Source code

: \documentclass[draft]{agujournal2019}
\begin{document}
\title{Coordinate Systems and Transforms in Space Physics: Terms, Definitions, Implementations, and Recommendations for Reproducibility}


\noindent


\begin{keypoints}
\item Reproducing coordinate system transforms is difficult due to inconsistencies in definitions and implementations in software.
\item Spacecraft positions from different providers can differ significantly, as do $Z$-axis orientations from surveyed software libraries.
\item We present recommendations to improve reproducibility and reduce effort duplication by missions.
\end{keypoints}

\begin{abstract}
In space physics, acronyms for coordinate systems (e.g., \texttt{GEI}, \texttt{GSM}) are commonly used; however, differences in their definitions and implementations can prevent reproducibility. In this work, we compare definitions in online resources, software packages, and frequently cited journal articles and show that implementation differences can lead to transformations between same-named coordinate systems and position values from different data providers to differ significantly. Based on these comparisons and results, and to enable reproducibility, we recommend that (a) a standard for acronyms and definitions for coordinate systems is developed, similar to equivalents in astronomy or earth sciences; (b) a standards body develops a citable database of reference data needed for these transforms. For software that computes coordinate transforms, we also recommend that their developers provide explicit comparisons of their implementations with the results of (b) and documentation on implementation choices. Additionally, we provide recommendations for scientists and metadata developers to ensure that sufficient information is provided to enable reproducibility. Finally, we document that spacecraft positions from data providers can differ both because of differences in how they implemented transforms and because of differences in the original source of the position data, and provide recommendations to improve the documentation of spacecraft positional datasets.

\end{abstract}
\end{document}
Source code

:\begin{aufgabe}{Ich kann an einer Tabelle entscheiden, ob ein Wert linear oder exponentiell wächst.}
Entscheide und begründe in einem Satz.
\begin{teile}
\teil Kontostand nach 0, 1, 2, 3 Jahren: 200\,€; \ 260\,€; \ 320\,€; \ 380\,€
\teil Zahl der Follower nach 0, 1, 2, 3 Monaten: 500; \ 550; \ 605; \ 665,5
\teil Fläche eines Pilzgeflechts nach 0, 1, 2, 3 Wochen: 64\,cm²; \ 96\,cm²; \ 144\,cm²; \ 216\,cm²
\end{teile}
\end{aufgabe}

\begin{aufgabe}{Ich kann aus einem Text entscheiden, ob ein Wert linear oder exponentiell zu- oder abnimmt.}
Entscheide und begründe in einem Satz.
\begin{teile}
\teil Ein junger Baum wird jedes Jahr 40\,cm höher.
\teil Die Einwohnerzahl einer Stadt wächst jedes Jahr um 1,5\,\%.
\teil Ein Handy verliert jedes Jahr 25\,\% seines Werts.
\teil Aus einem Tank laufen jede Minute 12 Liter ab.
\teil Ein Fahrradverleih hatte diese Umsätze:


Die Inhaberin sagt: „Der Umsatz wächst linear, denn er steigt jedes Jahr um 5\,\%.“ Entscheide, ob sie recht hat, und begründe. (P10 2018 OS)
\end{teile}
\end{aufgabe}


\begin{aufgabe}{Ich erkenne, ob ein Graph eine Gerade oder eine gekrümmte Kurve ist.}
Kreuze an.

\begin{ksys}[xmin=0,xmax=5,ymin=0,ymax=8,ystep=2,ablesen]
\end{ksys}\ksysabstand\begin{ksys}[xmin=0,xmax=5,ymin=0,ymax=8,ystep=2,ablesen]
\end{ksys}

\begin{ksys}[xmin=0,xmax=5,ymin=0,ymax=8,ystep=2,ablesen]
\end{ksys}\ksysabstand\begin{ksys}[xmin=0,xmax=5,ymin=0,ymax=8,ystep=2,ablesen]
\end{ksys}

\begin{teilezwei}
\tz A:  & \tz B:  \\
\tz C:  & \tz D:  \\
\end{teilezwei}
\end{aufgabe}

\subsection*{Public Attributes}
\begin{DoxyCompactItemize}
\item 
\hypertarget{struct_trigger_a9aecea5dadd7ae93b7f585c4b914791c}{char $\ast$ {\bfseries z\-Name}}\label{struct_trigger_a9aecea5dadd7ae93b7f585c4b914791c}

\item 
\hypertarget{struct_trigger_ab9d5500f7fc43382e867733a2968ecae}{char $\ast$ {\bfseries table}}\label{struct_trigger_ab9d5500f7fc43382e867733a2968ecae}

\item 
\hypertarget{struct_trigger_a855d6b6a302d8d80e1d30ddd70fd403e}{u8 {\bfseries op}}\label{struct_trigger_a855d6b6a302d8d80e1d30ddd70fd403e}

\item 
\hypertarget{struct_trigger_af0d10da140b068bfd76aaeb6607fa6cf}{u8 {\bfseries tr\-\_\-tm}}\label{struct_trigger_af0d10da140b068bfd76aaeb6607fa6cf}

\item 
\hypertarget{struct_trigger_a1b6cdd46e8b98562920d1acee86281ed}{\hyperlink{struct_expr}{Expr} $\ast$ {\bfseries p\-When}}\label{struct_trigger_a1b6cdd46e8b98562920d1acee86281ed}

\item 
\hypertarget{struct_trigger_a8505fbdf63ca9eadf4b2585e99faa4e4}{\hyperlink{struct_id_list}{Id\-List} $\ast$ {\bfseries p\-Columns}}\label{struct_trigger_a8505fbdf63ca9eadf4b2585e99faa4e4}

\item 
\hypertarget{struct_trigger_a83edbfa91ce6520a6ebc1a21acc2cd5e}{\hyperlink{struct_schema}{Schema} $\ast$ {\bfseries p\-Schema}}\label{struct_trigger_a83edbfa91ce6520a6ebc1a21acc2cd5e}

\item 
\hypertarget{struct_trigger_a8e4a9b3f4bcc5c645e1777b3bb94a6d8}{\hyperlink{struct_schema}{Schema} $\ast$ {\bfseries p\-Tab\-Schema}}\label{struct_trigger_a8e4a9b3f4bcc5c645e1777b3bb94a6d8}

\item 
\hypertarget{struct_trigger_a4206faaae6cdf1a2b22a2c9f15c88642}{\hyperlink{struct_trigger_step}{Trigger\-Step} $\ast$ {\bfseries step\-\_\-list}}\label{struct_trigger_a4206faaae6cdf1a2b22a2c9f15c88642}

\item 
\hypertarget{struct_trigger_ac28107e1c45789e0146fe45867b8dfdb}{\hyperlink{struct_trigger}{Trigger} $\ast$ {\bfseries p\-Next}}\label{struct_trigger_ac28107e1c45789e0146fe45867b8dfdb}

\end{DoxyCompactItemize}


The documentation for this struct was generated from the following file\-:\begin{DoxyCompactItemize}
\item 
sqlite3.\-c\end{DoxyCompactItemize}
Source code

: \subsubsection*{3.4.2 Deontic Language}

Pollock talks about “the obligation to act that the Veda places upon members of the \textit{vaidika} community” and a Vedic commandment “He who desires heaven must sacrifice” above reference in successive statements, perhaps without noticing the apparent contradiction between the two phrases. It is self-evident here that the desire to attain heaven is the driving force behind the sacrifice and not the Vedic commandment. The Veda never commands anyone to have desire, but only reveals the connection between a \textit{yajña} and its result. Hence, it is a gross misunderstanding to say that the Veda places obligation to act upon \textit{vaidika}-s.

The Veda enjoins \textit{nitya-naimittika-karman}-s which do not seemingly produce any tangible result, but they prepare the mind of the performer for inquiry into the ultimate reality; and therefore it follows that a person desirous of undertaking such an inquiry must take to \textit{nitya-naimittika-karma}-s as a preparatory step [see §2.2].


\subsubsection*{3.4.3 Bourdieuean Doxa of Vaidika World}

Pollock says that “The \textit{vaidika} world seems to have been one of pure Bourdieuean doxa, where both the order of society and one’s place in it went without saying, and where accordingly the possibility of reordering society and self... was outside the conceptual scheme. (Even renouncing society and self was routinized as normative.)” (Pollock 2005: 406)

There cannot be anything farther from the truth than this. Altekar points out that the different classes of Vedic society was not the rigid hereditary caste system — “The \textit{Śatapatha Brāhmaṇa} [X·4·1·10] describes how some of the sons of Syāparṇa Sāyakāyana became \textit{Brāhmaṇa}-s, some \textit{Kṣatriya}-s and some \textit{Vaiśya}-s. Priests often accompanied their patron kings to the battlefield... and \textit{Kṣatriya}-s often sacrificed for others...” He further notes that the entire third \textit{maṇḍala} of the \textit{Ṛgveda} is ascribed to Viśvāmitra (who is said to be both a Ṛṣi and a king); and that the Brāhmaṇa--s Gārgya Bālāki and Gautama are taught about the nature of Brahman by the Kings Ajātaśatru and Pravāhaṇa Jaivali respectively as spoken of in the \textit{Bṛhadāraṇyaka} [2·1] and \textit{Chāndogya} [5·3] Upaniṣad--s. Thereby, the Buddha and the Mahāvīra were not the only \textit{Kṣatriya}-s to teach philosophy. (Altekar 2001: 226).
****************
If a line in the material contains "exponentiell", show it.

:\begin{aufgabe}{Ich kann an einer Tabelle entscheiden, ob ein Wert linear oder exponentiell wächst.}
\begin{aufgabe}{Ich kann aus einem Text entscheiden, ob ein Wert linear oder exponentiell zu- oder abnimmt.}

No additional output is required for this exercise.